那是他在这世上,唯一的血肉至亲。

    唯一的牵挂,唯一的软肋,也是唯一的铠甲。

    可画面骤然一转。

    梦境的温存像一面镜子,毫无征兆地碎成了千万片。

    画面里,楚辞身着一身繁复华丽的红嫁衣,孤零零地坠入深不见底、荒无人烟的群山之中,被无边的黑暗与荒凉彻底吞噬。

    那抹红色太过浓烈刺眼,艳得像刚泼洒而出的鲜血,艳得像燎原的烈火,更像什么珍贵之物被烧成灰烬前,最后一缕凄厉、不甘、绝不肯消散的光。

    山风呼啸着灌入幽深的峡谷,吹得宽大的嫁衣猎猎作响,如同一面残破不堪、摇摇欲坠的旗帜,在风中无助地翻飞。

    楚辞的脸庞,在艳红嫁衣的映衬下,白得近乎透明,双眼紧紧闭着,长长的睫毛微微颤动,像是陷入了沉睡,又像是再也不会醒来。
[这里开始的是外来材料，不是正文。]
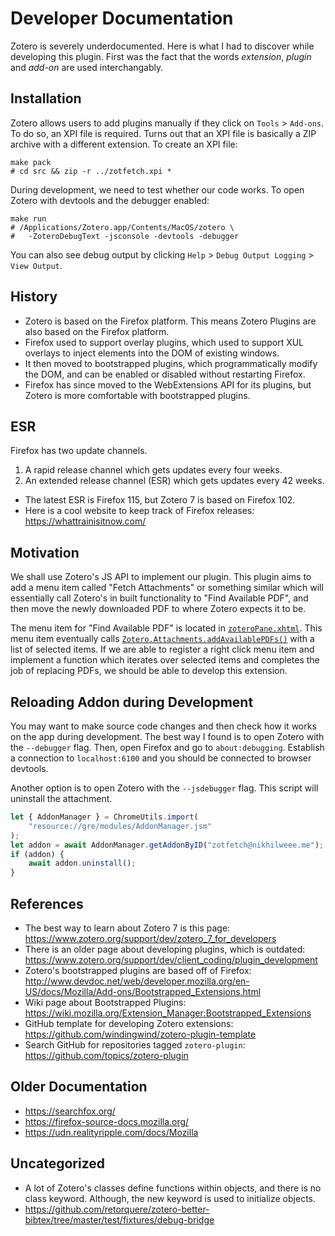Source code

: # Developer Documentation

Zotero is severely underdocumented. Here is what I had to discover while
developing this plugin. First was the fact that the words _extension_, _plugin_
and _add-on_ are used interchangably.

## Installation

Zotero allows users to add plugins manually if they click on `Tools` >
`Add-ons`. To do so, an XPI file is required. Turns out that an XPI file is
basically a ZIP archive with a different extension. To create an XPI file:

```console
make pack
# cd src && zip -r ../zotfetch.xpi *
```

During development, we need to test whether our code works. To open Zotero with
devtools and the debugger enabled:

```console
make run
# /Applications/Zotero.app/Contents/MacOS/zotero \
#   -ZoteroDebugText -jsconsole -devtools -debugger
```

You can also see debug output by clicking `Help` > `Debug Output Logging` >
`View Output`.

## History

-   Zotero is based on the Firefox platform. This means Zotero Plugins are also
    based on the Firefox platform.
-   Firefox used to support overlay plugins, which used to support XUL overlays
    to inject elements into the DOM of existing windows.
-   It then moved to bootstrapped plugins, which programmatically modify the
    DOM, and can be enabled or disabled without restarting Firefox.
-   Firefox has since moved to the WebExtensions API for its plugins, but Zotero
    is more comfortable with bootstrapped plugins.

## ESR

Firefox has two update channels.

1. A rapid release channel which gets updates every four weeks.
2. An extended release channel (ESR) which gets updates every 42 weeks.

-   The latest ESR is Firefox 115, but Zotero 7 is based on Firefox 102.
-   Here is a cool website to keep track of Firefox releases:
    https://whattrainisitnow.com/

## Motivation

We shall use Zotero's JS API to implement our plugin. This plugin aims to add a
menu item called "Fetch Attachments" or something similar which will essentially
call Zotero's in built functionality to "Find Available PDF", and then move the
newly downloaded PDF to where Zotero expects it to be.

The menu item for "Find Available PDF" is located in
[`zoteroPane.xhtml`](https://github.com/zotero/zotero/blob/c9b639b311b189b08039e9e174c5e4fd3da0d612/chrome/content/zotero/zoteroPane.xhtml#L984).
This menu item eventually calls
[`Zotero.Attachments.addAvailablePDFs()`](https://github.com/zotero/zotero/blob/c9b639b311b189b08039e9e174c5e4fd3da0d612/chrome/content/zotero/zoteroPane.js#L4571)
with a list of selected items. If we are able to register a right click menu
item and implement a function which iterates over selected items and completes
the job of replacing PDFs, we should be able to develop this extension.

## Reloading Addon during Development

You may want to make source code changes and then check how it works on the app
during development. The best way I found is to open Zotero with the `--debugger`
flag. Then, open Firefox and go to `about:debugging`. Establish a connection to
`localhost:6100` and you should be connected to browser devtools.

Another option is to open Zotero with the `--jsdebugger` flag. This script will
uninstall the attachment.

```js
let { AddonManager } = ChromeUtils.import(
    "resource://gre/modules/AddonManager.jsm"
);
let addon = await AddonManager.getAddonByID("zotfetch@nikhilweee.me");
if (addon) {
    await addon.uninstall();
}
```

## References

-   The best way to learn about Zotero 7 is this page:  
    https://www.zotero.org/support/dev/zotero_7_for_developers
-   There is an older page about developing plugins, which is outdated:  
    https://www.zotero.org/support/dev/client_coding/plugin_development
-   Zotero's bootstrapped plugins are based off of Firefox:  
    http://www.devdoc.net/web/developer.mozilla.org/en-US/docs/Mozilla/Add-ons/Bootstrapped_Extensions.html
-   Wiki page about Bootstrapped Plugins:  
    https://wiki.mozilla.org/Extension_Manager:Bootstrapped_Extensions
-   GitHub template for developing Zotero extensions:  
    https://github.com/windingwind/zotero-plugin-template
-   Search GitHub for repositories tagged `zotero-plugin`:  
    https://github.com/topics/zotero-plugin

## Older Documentation

-   https://searchfox.org/
-   https://firefox-source-docs.mozilla.org/
-   https://udn.realityripple.com/docs/Mozilla

## Uncategorized

-   A lot of Zotero's classes define functions within objects, and there is no
    class keyword. Although, the new keyword is used to initialize objects.
-   https://github.com/retorquere/zotero-better-bibtex/tree/master/test/fixtures/debug-bridge
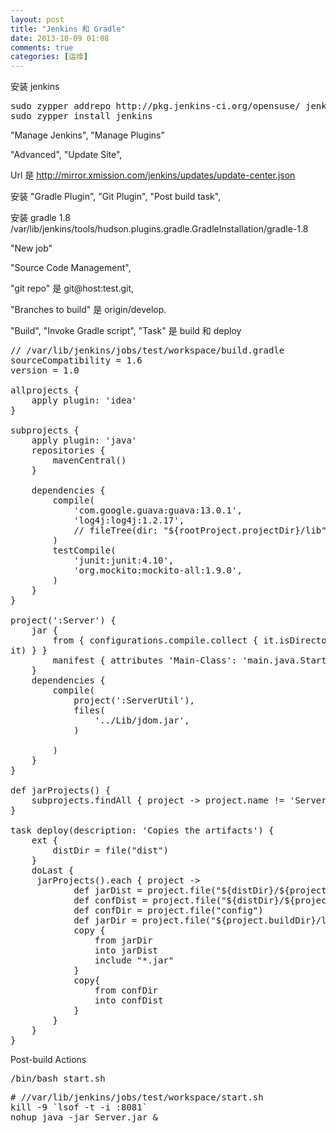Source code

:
 ```yaml
---
layout: post
title: "Jenkins 和 Gradle"
date: 2013-10-09 01:08
comments: true
categories: [运维]
---
```


安装 jenkins

<pre>
sudo zypper addrepo http://pkg.jenkins-ci.org/opensuse/ jenkins
sudo zypper install jenkins
</pre>

"Manage Jenkins", "Manage Plugins"

"Advanced", "Update Site", 

Url 是 http://mirror.xmission.com/jenkins/updates/update-center.json

安装 "Gradle Plugin",  "Git Plugin", "Post build task", 

安装 gradle 1.8 /var/lib/jenkins/tools/hudson.plugins.gradle.GradleInstallation/gradle-1.8
  
"New job"

"Source Code Management", 

"git repo" 是 git@host:test.git, 

"Branches to build" 是 origin/develop. 

"Build", "Invoke Gradle script", "Task" 是 build 和 deploy 

<pre>
// /var/lib/jenkins/jobs/test/workspace/build.gradle
sourceCompatibility = 1.6
version = 1.0

allprojects {
    apply plugin: 'idea'
}

subprojects {
    apply plugin: 'java'
    repositories {
        mavenCentral()
    }

    dependencies {
        compile(
            'com.google.guava:guava:13.0.1',
            'log4j:log4j:1.2.17',
            // fileTree(dir: "${rootProject.projectDir}/lib", include: '*.jar')
        )
        testCompile(
            'junit:junit:4.10',
            'org.mockito:mockito-all:1.9.0',
        )
    }
}

project(':Server') {
    jar {
        from { configurations.compile.collect { it.isDirectory() ? it : zipTree(
it) } }
        manifest { attributes 'Main-Class': 'main.java.StartServer' }
    }
    dependencies {
        compile(
            project(':ServerUtil'),
            files(
                '../Lib/jdom.jar',
            )

        )
    }
}

def jarProjects() {
    subprojects.findAll { project -> project.name != 'ServerUtil'}
}

task deploy(description: 'Copies the artifacts') {
    ext {
        distDir = file("dist")
    }
    doLast {
     jarProjects().each { project ->
            def jarDist = project.file("${distDir}/${project.name}")
            def confDist = project.file("${distDir}/${project.name}/config")
            def confDir = project.file("config")
            def jarDir = project.file("${project.buildDir}/libs")
            copy {
                from jarDir
                into jarDist
                include "*.jar"
            }
            copy{
                from confDir
                into confDist
            }
        }
    }
}
</pre>

Post-build Actions

<pre>
/bin/bash start.sh
</pre>

<pre>
# //var/lib/jenkins/jobs/test/workspace/start.sh
kill -9 `lsof -t -i :8081`
nohup java -jar Server.jar &
</pre>


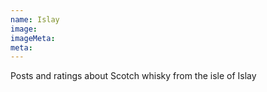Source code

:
```yaml
---
name: Islay
image:
imageMeta:
meta:
---
```

Posts and ratings about Scotch whisky from the isle of Islay
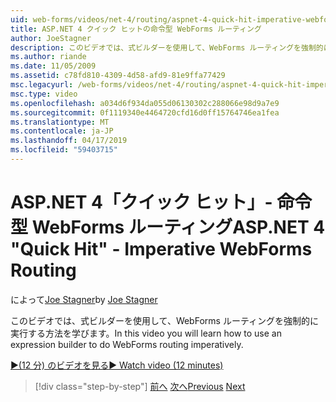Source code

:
 ```yaml
---
uid: web-forms/videos/net-4/routing/aspnet-4-quick-hit-imperative-webforms-routing
title: ASP.NET 4 クイック ヒットの命令型 WebForms ルーティング
author: JoeStagner
description: このビデオでは、式ビルダーを使用して、WebForms ルーティングを強制的に実行する方法を学びます。
ms.author: riande
ms.date: 11/05/2009
ms.assetid: c78fd810-4309-4d58-afd9-81e9ffa77429
msc.legacyurl: /web-forms/videos/net-4/routing/aspnet-4-quick-hit-imperative-webforms-routing
msc.type: video
ms.openlocfilehash: a034d6f934da055d06130302c288066e98d9a7e9
ms.sourcegitcommit: 0f1119340e4464720cfd16d0ff15764746ea1fea
ms.translationtype: MT
ms.contentlocale: ja-JP
ms.lasthandoff: 04/17/2019
ms.locfileid: "59403715"
---
```

# <a name="aspnet-4-quick-hit---imperative-webforms-routing"></a><span data-ttu-id="3be12-103">ASP.NET 4「クイック ヒット」- 命令型 WebForms ルーティング</span><span class="sxs-lookup"><span data-stu-id="3be12-103">ASP.NET 4 "Quick Hit" - Imperative WebForms Routing</span></span>

<span data-ttu-id="3be12-104">によって[Joe Stagner](https://github.com/JoeStagner)</span><span class="sxs-lookup"><span data-stu-id="3be12-104">by [Joe Stagner](https://github.com/JoeStagner)</span></span>

<span data-ttu-id="3be12-105">このビデオでは、式ビルダーを使用して、WebForms ルーティングを強制的に実行する方法を学びます。</span><span class="sxs-lookup"><span data-stu-id="3be12-105">In this video you will learn how to use an expression builder to do WebForms routing imperatively.</span></span> 

[<span data-ttu-id="3be12-106">&#9654;(12 分) のビデオを見る</span><span class="sxs-lookup"><span data-stu-id="3be12-106">&#9654; Watch video (12 minutes)</span></span>](https://channel9.msdn.com/Blogs/ASP-NET-Site-Videos/aspnet-4-quick-hit-imperative-webforms-routing)

> [!div class="step-by-step"]
> <span data-ttu-id="3be12-107">[前へ](aspnet-4-quick-hit-permanent-redirect.md)
> [次へ](aspnet-4-quick-hit-declarative-webforms-routing.md)</span><span class="sxs-lookup"><span data-stu-id="3be12-107">[Previous](aspnet-4-quick-hit-permanent-redirect.md)
[Next](aspnet-4-quick-hit-declarative-webforms-routing.md)</span></span>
    他唇上涂着的那抹正红,在这荒寂苍凉的山野间,美得触目惊心,又透着说不出的诡异与悲凉。

    耳边,无端响起一阵婴儿尖锐刺耳的啼哭声。

    那哭声凄厉无比,听得人头皮发麻,一声接着一声,连绵不绝,像是从阴冷的地底传来,又像是从遥远的山谷尽头飘来,裹挟着一股古老、阴森,又充满不祥预兆的气息。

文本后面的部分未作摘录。